Sailors left stranded in Everett

By Warren Cornwall

Herald Writer

EVERETT — Gerardo Ramirez sat on the edge of his Everett hospital bed wishing for something that, at the moment, seemed as remote as his Guatemalan hometown of Puerto Barrios.

"I want to go home," he said Thursday evening.

The 58-year-old sailor is stuck here, say shipping union officials, because a ship owner left Ramirez and five other foreign crew members stranded for months on an unsafe boat moored at an Everett dock, with little food and no money.

"We don’t have food, we don’t have water, we don’t have nothing," Ramirez said in halting English of the conditions he faced at the end of November.

The accounts of Ramirez and two union officials paint a picture of a months-long saga for a group of luckless sailors stuck with dwindling rations on a boat that wasn’t seaworthy. All of it quietly unfolded on Everett’s shores.

"It was right under my nose," said Harold Pyatte, president of the International Longshore and Warehouse Union Local 32 in Everett.

It’s not clear who owns the 150-foot cargo ship The Marlin, said Lila Smith, an inspector for the International Transport Workers’ Federation who has taken on the sailors’ cause. But she said the union has a responsibility to help Ramirez, who suffered a stroke while on the ship and now sits in Providence Medical Center in Everett awaiting money from the owners to pay for a ticket home.

The owners, or people affiliated with the owners who Smith said she has dealt with, could not be reached for comment Thursday evening.

Pyatte said he was alerted to the sailors’ plight in late November when he got a call from a union inspector asking him to check on a complaint about sailors stranded on a ship in Everett. He boarded the boat and discovered six sailors cooking their one meal for the day — four potatoes and six slices of pork.

The ship had been moored there since mid-September, brought to port because of steering and navigation problems, he said. The ship had initially sailed from Seattle, bound for Miami, Pyatte said.
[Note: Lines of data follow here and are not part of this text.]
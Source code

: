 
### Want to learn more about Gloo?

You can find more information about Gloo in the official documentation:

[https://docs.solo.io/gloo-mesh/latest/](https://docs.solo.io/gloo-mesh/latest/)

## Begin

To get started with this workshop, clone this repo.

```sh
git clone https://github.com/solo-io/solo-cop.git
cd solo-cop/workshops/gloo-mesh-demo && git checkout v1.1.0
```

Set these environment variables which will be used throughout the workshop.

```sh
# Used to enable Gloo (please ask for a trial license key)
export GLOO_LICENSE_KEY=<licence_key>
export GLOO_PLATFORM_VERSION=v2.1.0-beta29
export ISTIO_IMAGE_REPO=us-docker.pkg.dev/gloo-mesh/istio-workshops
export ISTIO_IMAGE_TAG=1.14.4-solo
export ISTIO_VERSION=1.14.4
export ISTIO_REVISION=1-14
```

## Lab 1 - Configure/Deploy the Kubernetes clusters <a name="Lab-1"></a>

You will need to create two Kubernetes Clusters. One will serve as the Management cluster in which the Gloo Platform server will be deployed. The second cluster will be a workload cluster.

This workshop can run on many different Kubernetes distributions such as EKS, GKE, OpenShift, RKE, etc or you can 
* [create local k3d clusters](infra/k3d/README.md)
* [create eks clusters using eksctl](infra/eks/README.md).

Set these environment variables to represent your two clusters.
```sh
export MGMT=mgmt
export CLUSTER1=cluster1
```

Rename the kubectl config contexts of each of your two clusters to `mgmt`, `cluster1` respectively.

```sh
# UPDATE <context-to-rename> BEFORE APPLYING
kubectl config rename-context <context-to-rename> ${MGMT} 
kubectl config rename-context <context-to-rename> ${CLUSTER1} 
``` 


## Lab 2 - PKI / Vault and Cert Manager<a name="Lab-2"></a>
He tapped the union for six turkeys left from Thanksgiving donations and began pressuring the boat’s managers in Florida to fix the boat and pay the sailors.
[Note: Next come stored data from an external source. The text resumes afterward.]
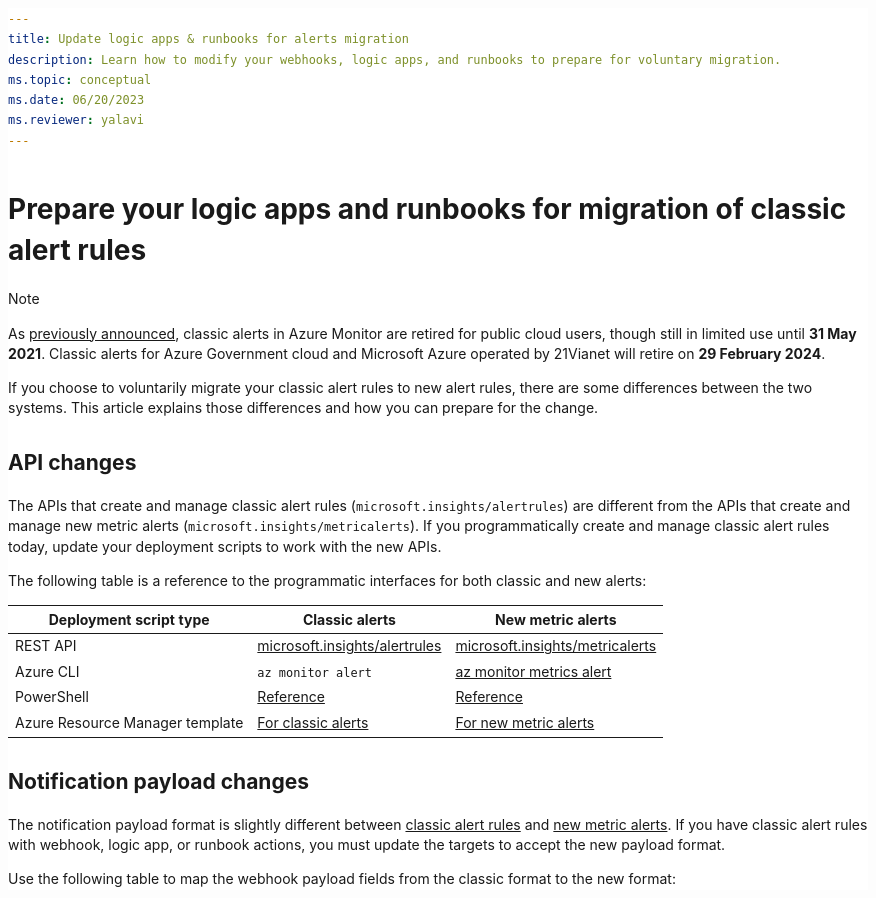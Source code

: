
 ```yaml
---
title: Update logic apps & runbooks for alerts migration
description: Learn how to modify your webhooks, logic apps, and runbooks to prepare for voluntary migration.
ms.topic: conceptual
ms.date: 06/20/2023
ms.reviewer: yalavi
---
```

# Prepare your logic apps and runbooks for migration of classic alert rules

> [!NOTE]
> As [previously announced](monitoring-classic-retirement.md), classic alerts in Azure Monitor are retired for public cloud users, though still in limited use until **31 May 2021**. Classic alerts for Azure Government cloud and Microsoft Azure operated by 21Vianet will retire on **29 February 2024**.
>

If you choose to voluntarily migrate your classic alert rules to new alert rules, there are some differences between the two systems. This article explains those differences and how you can prepare for the change.

## API changes

The APIs that create and manage classic alert rules (`microsoft.insights/alertrules`) are different from the APIs that create and manage new metric alerts (`microsoft.insights/metricalerts`). If you programmatically create and manage classic alert rules today, update your deployment scripts to work with the new APIs.

The following table is a reference to the programmatic interfaces for both classic and new alerts:

| Deployment script type | Classic alerts | New metric alerts |
| ---------------------- | -------------- | ----------------- |
|REST API     | [microsoft.insights/alertrules](/rest/api/monitor/alertrules)         | [microsoft.insights/metricalerts](/rest/api/monitor/metricalerts)       |
|Azure CLI     | `az monitor alert`        | [az monitor metrics alert](/cli/azure/monitor/metrics/alert)        |
|PowerShell      | [Reference](/powershell/module/az.monitor/add-azmetricalertrule)       |  [Reference](/powershell/module/az.monitor/add-azmetricalertrulev2)    |
| Azure Resource Manager template | [For classic alerts](./alerts-enable-template.md)|[For new metric alerts](./alerts-metric-create-templates.md)|

## Notification payload changes

The notification payload format is slightly different between [classic alert rules](alerts-webhooks.md) and [new metric alerts](alerts-metric-near-real-time.md#payload-schema). If you have classic alert rules with webhook, logic app, or runbook actions, you must update the targets to accept the new payload format.

Use the following table to map the webhook payload fields from the classic format to the new format:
In the end, four of the crew, including Ramirez, opted to take their back pay and leave, Ramirez said. That’s because they feared the boat, which sails under the Bolivian flag, wasn’t safe to cover such a distance in rough ocean conditions, Pyatte said.

"Thank God for these people," Ramirez said, gesturing to Pyatte and Smith. "I don’t want to go back to this ship."
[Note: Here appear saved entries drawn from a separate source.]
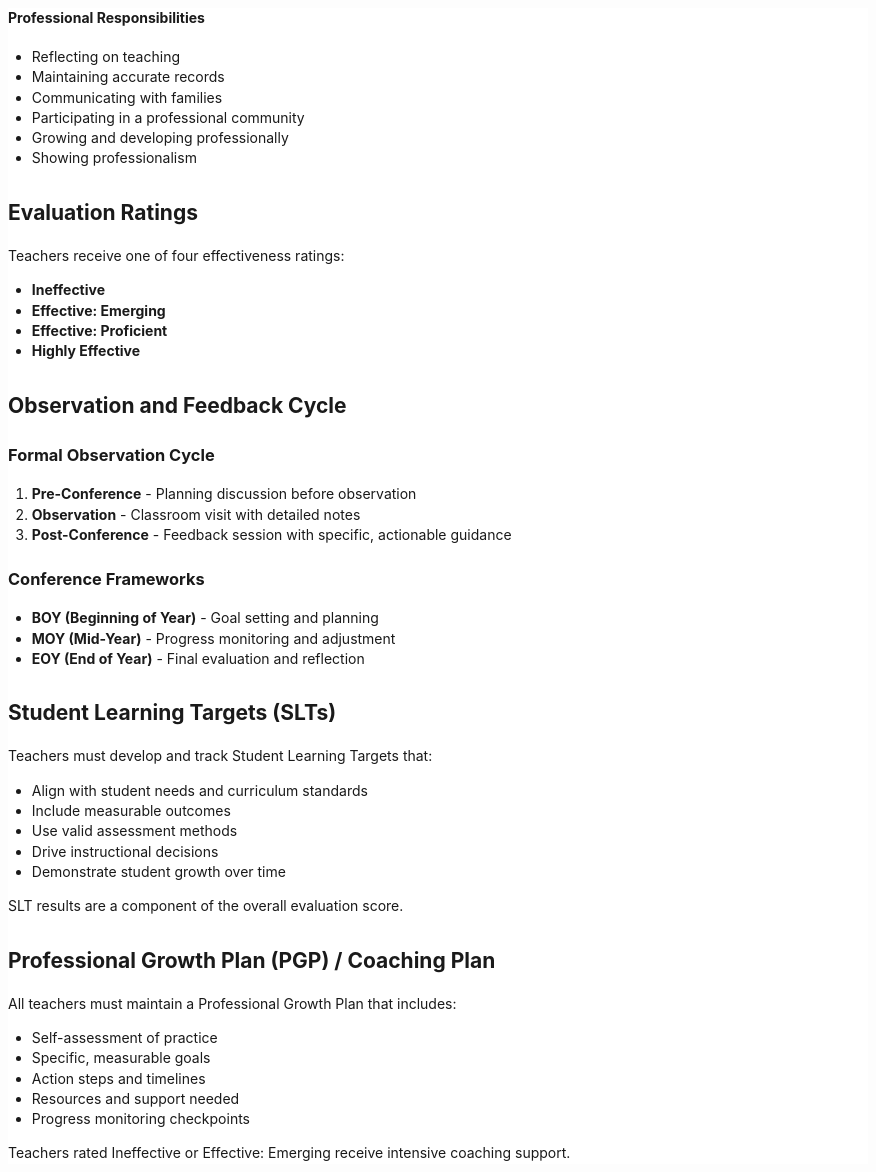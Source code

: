 #### Professional Responsibilities
- Reflecting on teaching
- Maintaining accurate records
- Communicating with families
- Participating in a professional community
- Growing and developing professionally
- Showing professionalism

## Evaluation Ratings

Teachers receive one of four effectiveness ratings:
- **Ineffective**
- **Effective: Emerging**
- **Effective: Proficient**
- **Highly Effective**

## Observation and Feedback Cycle

### Formal Observation Cycle
1. **Pre-Conference** - Planning discussion before observation
2. **Observation** - Classroom visit with detailed notes
3. **Post-Conference** - Feedback session with specific, actionable guidance

### Conference Frameworks
- **BOY (Beginning of Year)** - Goal setting and planning
- **MOY (Mid-Year)** - Progress monitoring and adjustment
- **EOY (End of Year)** - Final evaluation and reflection

## Student Learning Targets (SLTs)

Teachers must develop and track Student Learning Targets that:
- Align with student needs and curriculum standards
- Include measurable outcomes
- Use valid assessment methods
- Drive instructional decisions
- Demonstrate student growth over time

SLT results are a component of the overall evaluation score.

## Professional Growth Plan (PGP) / Coaching Plan

All teachers must maintain a Professional Growth Plan that includes:
- Self-assessment of practice
- Specific, measurable goals
- Action steps and timelines
- Resources and support needed
- Progress monitoring checkpoints

Teachers rated Ineffective or Effective: Emerging receive intensive coaching support.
But before he could leave, Ramirez in early December suffered the stroke that landed him in the hospital. He still has a weakened left leg that makes walking difficult, he said.

The ship’s owners should pay for Ramirez to return home and for someone to accompany him on the flight to Guatemala City because of his medical condition, Smith said. She said people associated with the ship’s ownership have refused to pay, saying Ramirez quit working for them when he suffered the stroke.

But Smith said Ramirez was on the boat and still working for them when he fell ill, and so he is the owner’s responsibility.